## The input

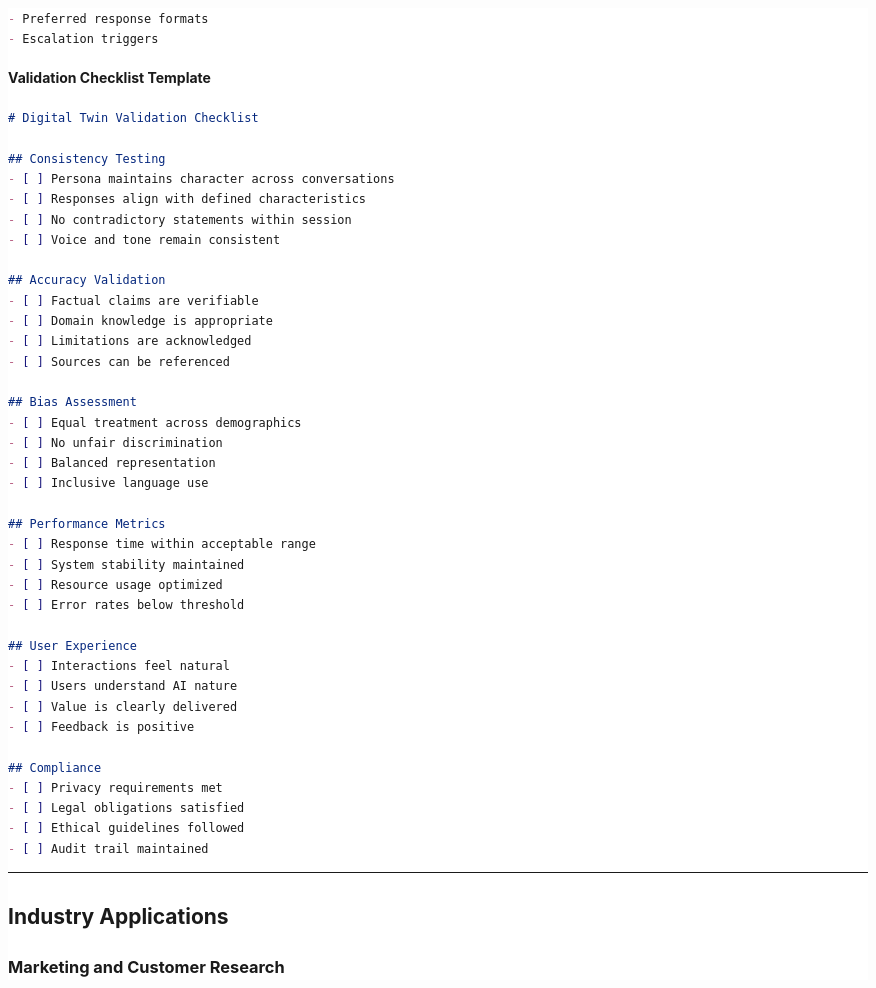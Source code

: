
 ```markdown
- Preferred response formats
- Escalation triggers
```

#### Validation Checklist Template
```markdown
# Digital Twin Validation Checklist

## Consistency Testing
- [ ] Persona maintains character across conversations
- [ ] Responses align with defined characteristics
- [ ] No contradictory statements within session
- [ ] Voice and tone remain consistent

## Accuracy Validation
- [ ] Factual claims are verifiable
- [ ] Domain knowledge is appropriate
- [ ] Limitations are acknowledged
- [ ] Sources can be referenced

## Bias Assessment
- [ ] Equal treatment across demographics
- [ ] No unfair discrimination
- [ ] Balanced representation
- [ ] Inclusive language use

## Performance Metrics
- [ ] Response time within acceptable range
- [ ] System stability maintained
- [ ] Resource usage optimized
- [ ] Error rates below threshold

## User Experience
- [ ] Interactions feel natural
- [ ] Users understand AI nature
- [ ] Value is clearly delivered
- [ ] Feedback is positive

## Compliance
- [ ] Privacy requirements met
- [ ] Legal obligations satisfied
- [ ] Ethical guidelines followed
- [ ] Audit trail maintained
```

---

## Industry Applications

### Marketing and Customer Research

## Exercise prompt
The reply should hold every entry above, given again exactly, but not a single picture.

## Response to the exercise
Source code

:
 ```markdown
- Preferred response formats
- Escalation triggers
```

#### Validation Checklist Template
```markdown
# Digital Twin Validation Checklist

## Consistency Testing
- [ ] Persona maintains character across conversations
- [ ] Responses align with defined characteristics
- [ ] No contradictory statements within session
- [ ] Voice and tone remain consistent

## Accuracy Validation
- [ ] Factual claims are verifiable
- [ ] Domain knowledge is appropriate
- [ ] Limitations are acknowledged
- [ ] Sources can be referenced

## Bias Assessment
- [ ] Equal treatment across demographics
- [ ] No unfair discrimination
- [ ] Balanced representation
- [ ] Inclusive language use

## Performance Metrics
- [ ] Response time within acceptable range
- [ ] System stability maintained
- [ ] Resource usage optimized
- [ ] Error rates below threshold

## User Experience
- [ ] Interactions feel natural
- [ ] Users understand AI nature
- [ ] Value is clearly delivered
- [ ] Feedback is positive

## Compliance
- [ ] Privacy requirements met
- [ ] Legal obligations satisfied
- [ ] Ethical guidelines followed
- [ ] Audit trail maintained
```

---

## Industry Applications

### Marketing and Customer Research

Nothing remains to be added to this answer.